▶ Activity
Pick out all lines with the word "about" from the records that follow.

▶ Stored data
————

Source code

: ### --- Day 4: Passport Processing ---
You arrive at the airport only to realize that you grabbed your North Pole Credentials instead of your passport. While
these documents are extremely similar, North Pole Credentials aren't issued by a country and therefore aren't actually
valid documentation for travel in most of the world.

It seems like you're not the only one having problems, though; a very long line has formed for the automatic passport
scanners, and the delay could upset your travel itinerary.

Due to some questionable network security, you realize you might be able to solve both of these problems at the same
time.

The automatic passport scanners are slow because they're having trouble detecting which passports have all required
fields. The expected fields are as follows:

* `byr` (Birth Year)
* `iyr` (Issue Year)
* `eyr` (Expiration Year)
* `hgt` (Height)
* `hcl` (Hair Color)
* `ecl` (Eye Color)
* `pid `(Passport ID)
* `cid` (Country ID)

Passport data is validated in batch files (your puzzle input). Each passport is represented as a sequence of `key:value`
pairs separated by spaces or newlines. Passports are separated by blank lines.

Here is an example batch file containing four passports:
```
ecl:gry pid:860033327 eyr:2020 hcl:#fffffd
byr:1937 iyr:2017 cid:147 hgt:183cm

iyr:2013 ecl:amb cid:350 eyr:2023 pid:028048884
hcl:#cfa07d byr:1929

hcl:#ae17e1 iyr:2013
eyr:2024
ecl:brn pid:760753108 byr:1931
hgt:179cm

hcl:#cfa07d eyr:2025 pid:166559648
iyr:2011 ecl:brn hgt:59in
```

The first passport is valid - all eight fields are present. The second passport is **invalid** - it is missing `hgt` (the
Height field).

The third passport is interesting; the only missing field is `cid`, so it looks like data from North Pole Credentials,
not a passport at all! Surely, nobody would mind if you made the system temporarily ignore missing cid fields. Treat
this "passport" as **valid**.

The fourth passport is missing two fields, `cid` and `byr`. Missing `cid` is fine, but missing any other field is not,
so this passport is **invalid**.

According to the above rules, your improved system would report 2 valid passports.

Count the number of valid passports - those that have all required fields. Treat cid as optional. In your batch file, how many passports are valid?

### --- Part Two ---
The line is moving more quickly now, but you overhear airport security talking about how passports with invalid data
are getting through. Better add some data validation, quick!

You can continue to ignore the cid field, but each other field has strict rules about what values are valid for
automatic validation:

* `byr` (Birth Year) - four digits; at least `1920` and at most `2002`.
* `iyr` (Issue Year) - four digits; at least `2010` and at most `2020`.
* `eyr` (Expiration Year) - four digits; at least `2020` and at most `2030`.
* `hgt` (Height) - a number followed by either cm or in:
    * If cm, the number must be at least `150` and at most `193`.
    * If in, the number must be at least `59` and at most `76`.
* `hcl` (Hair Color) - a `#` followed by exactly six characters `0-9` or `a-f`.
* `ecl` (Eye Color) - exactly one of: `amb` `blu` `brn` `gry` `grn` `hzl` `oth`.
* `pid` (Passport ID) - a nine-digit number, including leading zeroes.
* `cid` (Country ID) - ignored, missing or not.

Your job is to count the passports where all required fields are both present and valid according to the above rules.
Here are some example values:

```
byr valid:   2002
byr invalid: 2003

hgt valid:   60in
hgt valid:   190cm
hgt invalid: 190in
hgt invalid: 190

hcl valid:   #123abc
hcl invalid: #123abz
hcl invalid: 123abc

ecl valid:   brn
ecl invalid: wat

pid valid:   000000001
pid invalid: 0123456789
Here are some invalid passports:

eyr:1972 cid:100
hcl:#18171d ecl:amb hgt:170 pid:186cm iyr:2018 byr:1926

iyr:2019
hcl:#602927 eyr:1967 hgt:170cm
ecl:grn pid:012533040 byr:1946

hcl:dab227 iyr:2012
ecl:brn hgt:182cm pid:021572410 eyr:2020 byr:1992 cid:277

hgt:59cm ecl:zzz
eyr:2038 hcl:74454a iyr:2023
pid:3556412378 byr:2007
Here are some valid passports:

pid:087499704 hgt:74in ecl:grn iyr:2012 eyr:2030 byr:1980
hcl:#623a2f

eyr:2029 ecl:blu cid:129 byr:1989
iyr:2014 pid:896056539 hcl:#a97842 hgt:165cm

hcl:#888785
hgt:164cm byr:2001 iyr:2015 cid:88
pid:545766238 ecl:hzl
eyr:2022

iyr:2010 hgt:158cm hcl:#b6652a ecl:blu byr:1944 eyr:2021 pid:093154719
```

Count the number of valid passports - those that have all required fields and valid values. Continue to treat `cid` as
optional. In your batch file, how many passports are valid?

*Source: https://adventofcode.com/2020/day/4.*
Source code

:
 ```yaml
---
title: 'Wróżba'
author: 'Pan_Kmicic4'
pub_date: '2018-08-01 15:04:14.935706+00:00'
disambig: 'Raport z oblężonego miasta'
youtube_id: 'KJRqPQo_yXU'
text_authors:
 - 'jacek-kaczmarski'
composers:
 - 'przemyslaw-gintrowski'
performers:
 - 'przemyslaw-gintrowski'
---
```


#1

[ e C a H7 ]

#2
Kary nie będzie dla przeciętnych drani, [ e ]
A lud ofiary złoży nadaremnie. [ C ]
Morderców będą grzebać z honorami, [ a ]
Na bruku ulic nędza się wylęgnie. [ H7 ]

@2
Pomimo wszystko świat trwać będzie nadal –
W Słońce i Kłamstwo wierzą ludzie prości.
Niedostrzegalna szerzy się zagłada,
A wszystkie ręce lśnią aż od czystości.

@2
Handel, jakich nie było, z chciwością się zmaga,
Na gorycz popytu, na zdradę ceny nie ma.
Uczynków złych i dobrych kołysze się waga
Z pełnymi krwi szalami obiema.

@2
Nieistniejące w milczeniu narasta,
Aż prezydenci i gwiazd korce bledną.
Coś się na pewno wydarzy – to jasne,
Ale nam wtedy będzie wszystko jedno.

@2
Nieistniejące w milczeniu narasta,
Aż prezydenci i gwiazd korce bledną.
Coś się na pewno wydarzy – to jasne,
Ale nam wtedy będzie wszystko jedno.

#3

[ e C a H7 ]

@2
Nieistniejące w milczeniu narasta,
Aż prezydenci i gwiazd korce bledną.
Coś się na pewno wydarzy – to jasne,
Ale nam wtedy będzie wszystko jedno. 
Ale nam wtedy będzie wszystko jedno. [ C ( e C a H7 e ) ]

————

▶ Written solution
The line is moving more quickly now, but you overhear airport security talking about how passports with invalid data
You can continue to ignore the cid field, but each other field has strict rules about what values are valid for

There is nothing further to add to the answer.